Task requirements: Give again, word for word, every line in the entries below from the line with "- **Distributive justice**: Fair" up to and including the line with "- **Transcendental Thomism**: Synthesis", and no other line.

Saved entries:
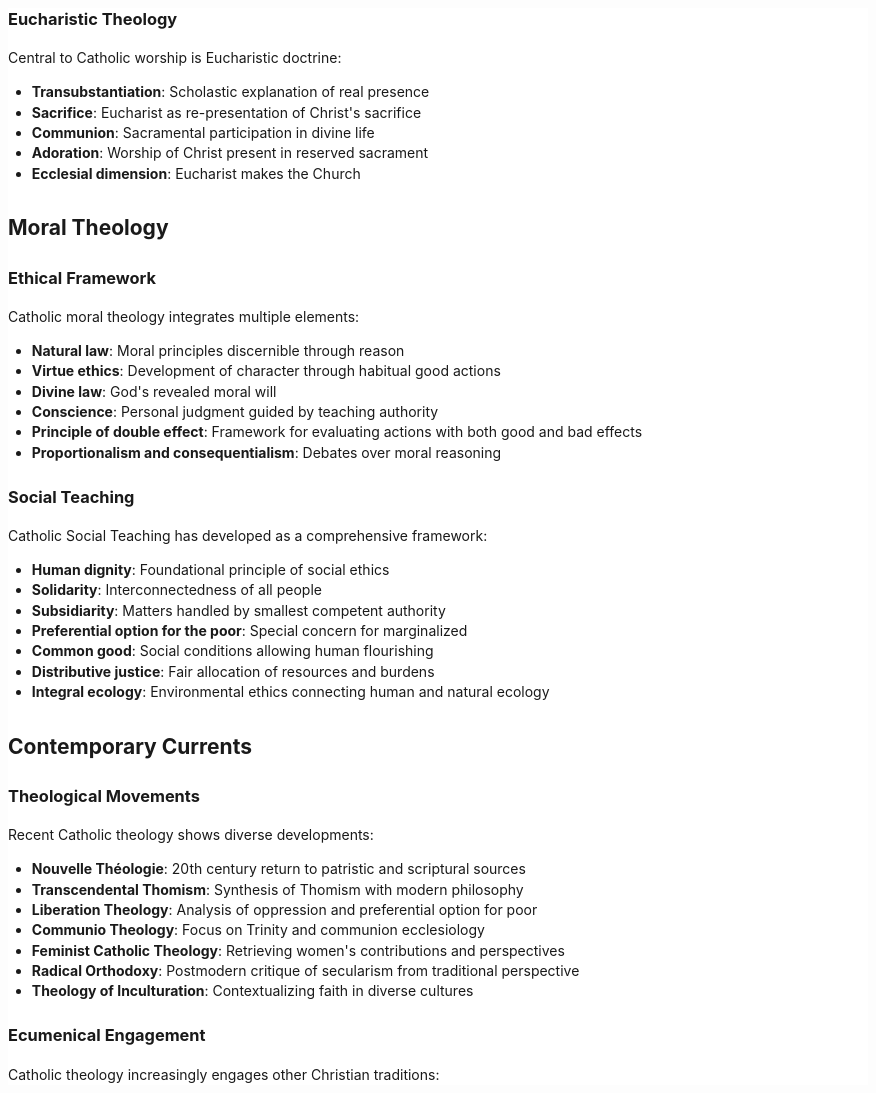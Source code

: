 ### Eucharistic Theology

Central to Catholic worship is Eucharistic doctrine:

- **Transubstantiation**: Scholastic explanation of real presence
- **Sacrifice**: Eucharist as re-presentation of Christ's sacrifice
- **Communion**: Sacramental participation in divine life
- **Adoration**: Worship of Christ present in reserved sacrament
- **Ecclesial dimension**: Eucharist makes the Church

## Moral Theology

### Ethical Framework

Catholic moral theology integrates multiple elements:

- **Natural law**: Moral principles discernible through reason
- **Virtue ethics**: Development of character through habitual good actions
- **Divine law**: God's revealed moral will
- **Conscience**: Personal judgment guided by teaching authority
- **Principle of double effect**: Framework for evaluating actions with both good and bad effects
- **Proportionalism and consequentialism**: Debates over moral reasoning

### Social Teaching

Catholic Social Teaching has developed as a comprehensive framework:

- **Human dignity**: Foundational principle of social ethics
- **Solidarity**: Interconnectedness of all people
- **Subsidiarity**: Matters handled by smallest competent authority
- **Preferential option for the poor**: Special concern for marginalized
- **Common good**: Social conditions allowing human flourishing
- **Distributive justice**: Fair allocation of resources and burdens
- **Integral ecology**: Environmental ethics connecting human and natural ecology

## Contemporary Currents

### Theological Movements

Recent Catholic theology shows diverse developments:

- **Nouvelle Théologie**: 20th century return to patristic and scriptural sources
- **Transcendental Thomism**: Synthesis of Thomism with modern philosophy
- **Liberation Theology**: Analysis of oppression and preferential option for poor
- **Communio Theology**: Focus on Trinity and communion ecclesiology
- **Feminist Catholic Theology**: Retrieving women's contributions and perspectives
- **Radical Orthodoxy**: Postmodern critique of secularism from traditional perspective
- **Theology of Inculturation**: Contextualizing faith in diverse cultures

### Ecumenical Engagement

Catholic theology increasingly engages other Christian traditions:
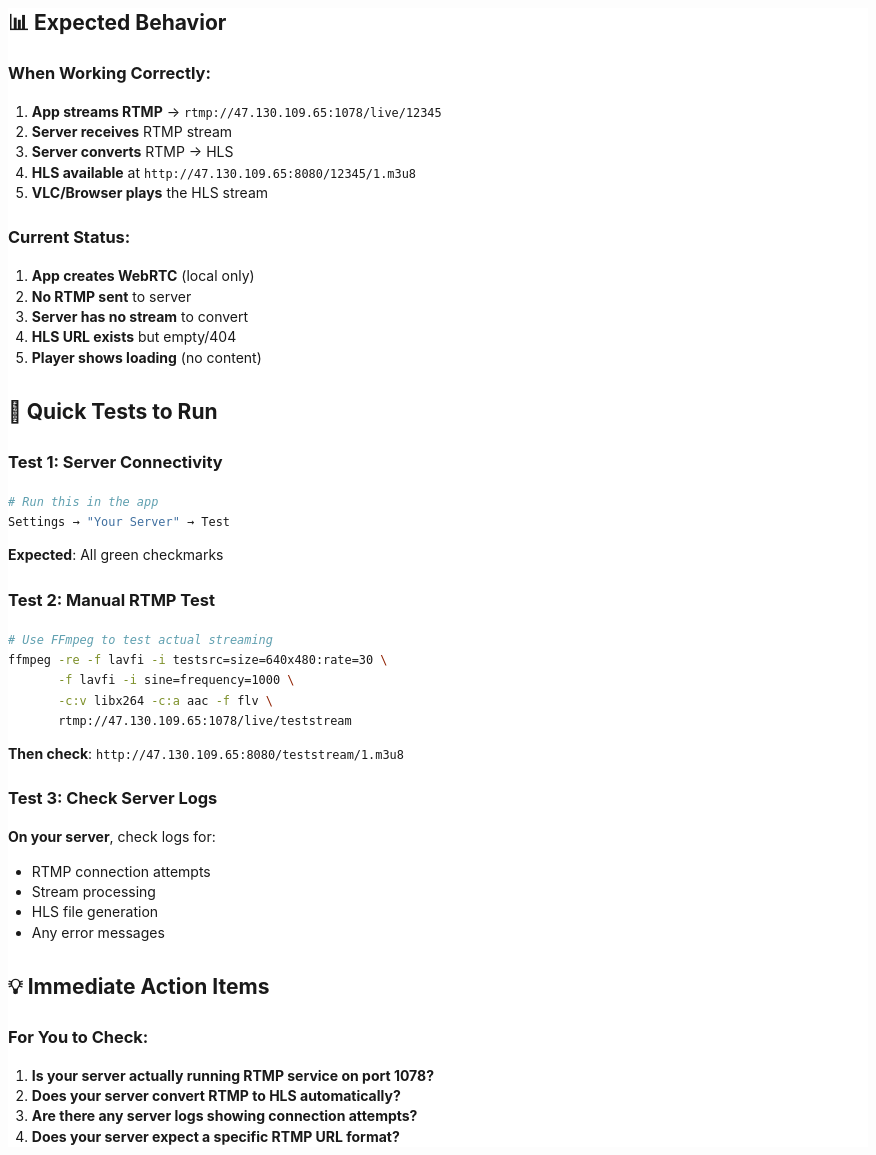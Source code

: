 ## 📊 Expected Behavior

### When Working Correctly:
1. **App streams RTMP** → `rtmp://47.130.109.65:1078/live/12345`
2. **Server receives** RTMP stream
3. **Server converts** RTMP → HLS
4. **HLS available** at `http://47.130.109.65:8080/12345/1.m3u8`
5. **VLC/Browser plays** the HLS stream

### Current Status:
1. **App creates WebRTC** (local only)
2. **No RTMP sent** to server
3. **Server has no stream** to convert
4. **HLS URL exists** but empty/404
5. **Player shows loading** (no content)

## 🚀 Quick Tests to Run

### Test 1: Server Connectivity
```bash
# Run this in the app
Settings → "Your Server" → Test
```
**Expected**: All green checkmarks

### Test 2: Manual RTMP Test
```bash
# Use FFmpeg to test actual streaming
ffmpeg -re -f lavfi -i testsrc=size=640x480:rate=30 \
       -f lavfi -i sine=frequency=1000 \
       -c:v libx264 -c:a aac -f flv \
       rtmp://47.130.109.65:1078/live/teststream
```
**Then check**: `http://47.130.109.65:8080/teststream/1.m3u8`

### Test 3: Check Server Logs
**On your server**, check logs for:
- RTMP connection attempts
- Stream processing
- HLS file generation
- Any error messages

## 💡 Immediate Action Items

### For You to Check:
1. **Is your server actually running RTMP service on port 1078?**
2. **Does your server convert RTMP to HLS automatically?**
3. **Are there any server logs showing connection attempts?**
4. **Does your server expect a specific RTMP URL format?**
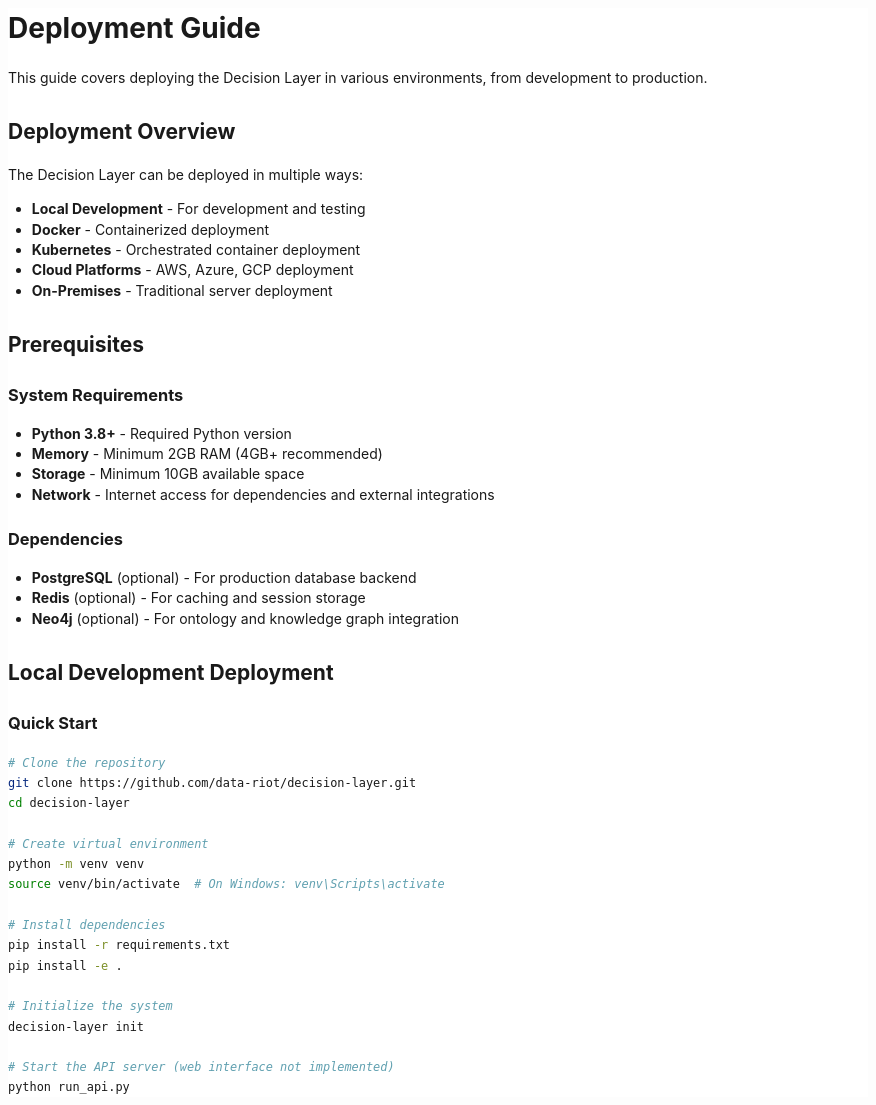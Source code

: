# Deployment Guide

This guide covers deploying the Decision Layer in various environments, from development to production.

## Deployment Overview

The Decision Layer can be deployed in multiple ways:

- **Local Development** - For development and testing
- **Docker** - Containerized deployment
- **Kubernetes** - Orchestrated container deployment
- **Cloud Platforms** - AWS, Azure, GCP deployment
- **On-Premises** - Traditional server deployment

## Prerequisites

### System Requirements

- **Python 3.8+** - Required Python version
- **Memory** - Minimum 2GB RAM (4GB+ recommended)
- **Storage** - Minimum 10GB available space
- **Network** - Internet access for dependencies and external integrations

### Dependencies

- **PostgreSQL** (optional) - For production database backend
- **Redis** (optional) - For caching and session storage
- **Neo4j** (optional) - For ontology and knowledge graph integration

## Local Development Deployment

### Quick Start

```bash
# Clone the repository
git clone https://github.com/data-riot/decision-layer.git
cd decision-layer

# Create virtual environment
python -m venv venv
source venv/bin/activate  # On Windows: venv\Scripts\activate

# Install dependencies
pip install -r requirements.txt
pip install -e .

# Initialize the system
decision-layer init

# Start the API server (web interface not implemented)
python run_api.py
```
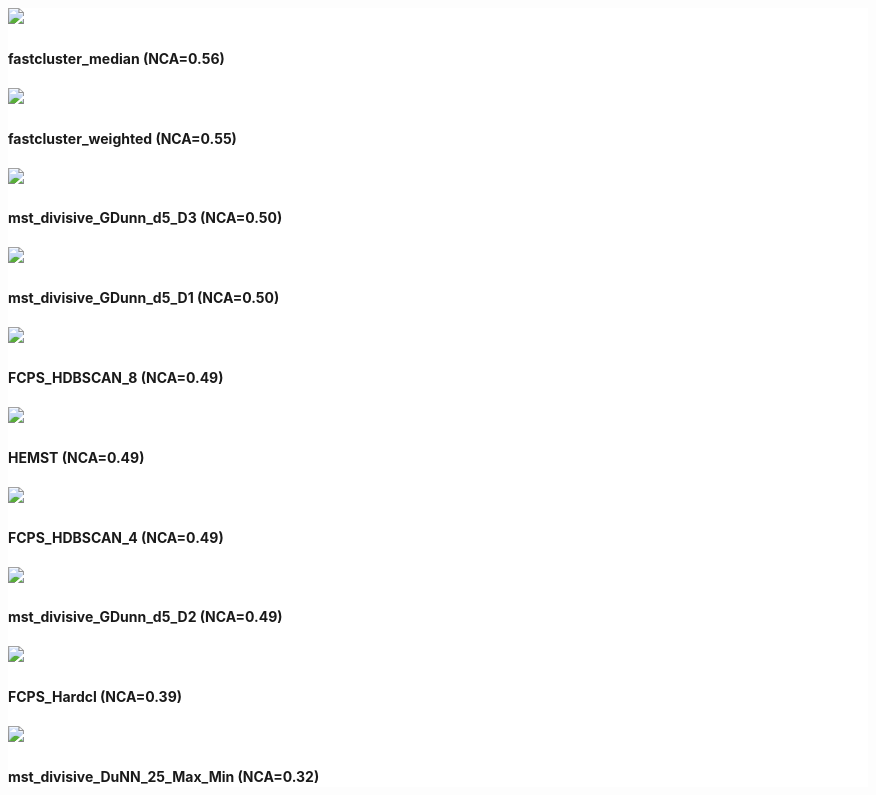 ![](fcps/lsun.result3.FCPS_Minimax.jpg)



#### fastcluster_median (NCA=0.56)

![](fcps/lsun.result3.fastcluster_median.jpg)



#### fastcluster_weighted (NCA=0.55)

![](fcps/lsun.result3.fastcluster_weighted.jpg)



#### mst_divisive_GDunn_d5_D3 (NCA=0.50)

![](fcps/lsun.result3.mst_divisive_GDunn_d5_D3.jpg)



#### mst_divisive_GDunn_d5_D1 (NCA=0.50)

![](fcps/lsun.result3.mst_divisive_GDunn_d5_D1.jpg)



#### FCPS_HDBSCAN_8 (NCA=0.49)

![](fcps/lsun.result3.FCPS_HDBSCAN_8.jpg)



#### HEMST (NCA=0.49)

![](fcps/lsun.result3.HEMST.jpg)



#### FCPS_HDBSCAN_4 (NCA=0.49)

![](fcps/lsun.result3.FCPS_HDBSCAN_4.jpg)



#### mst_divisive_GDunn_d5_D2 (NCA=0.49)

![](fcps/lsun.result3.mst_divisive_GDunn_d5_D2.jpg)



#### FCPS_Hardcl (NCA=0.39)

![](fcps/lsun.result3.FCPS_Hardcl.jpg)



#### mst_divisive_DuNN_25_Max_Min (NCA=0.32)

Written response:
- **Distributive justice**: Fair allocation of resources and burdens
- **Integral ecology**: Environmental ethics connecting human and natural ecology

## Contemporary Currents

### Theological Movements

Recent Catholic theology shows diverse developments:

- **Nouvelle Théologie**: 20th century return to patristic and scriptural sources
- **Transcendental Thomism**: Synthesis of Thomism with modern philosophy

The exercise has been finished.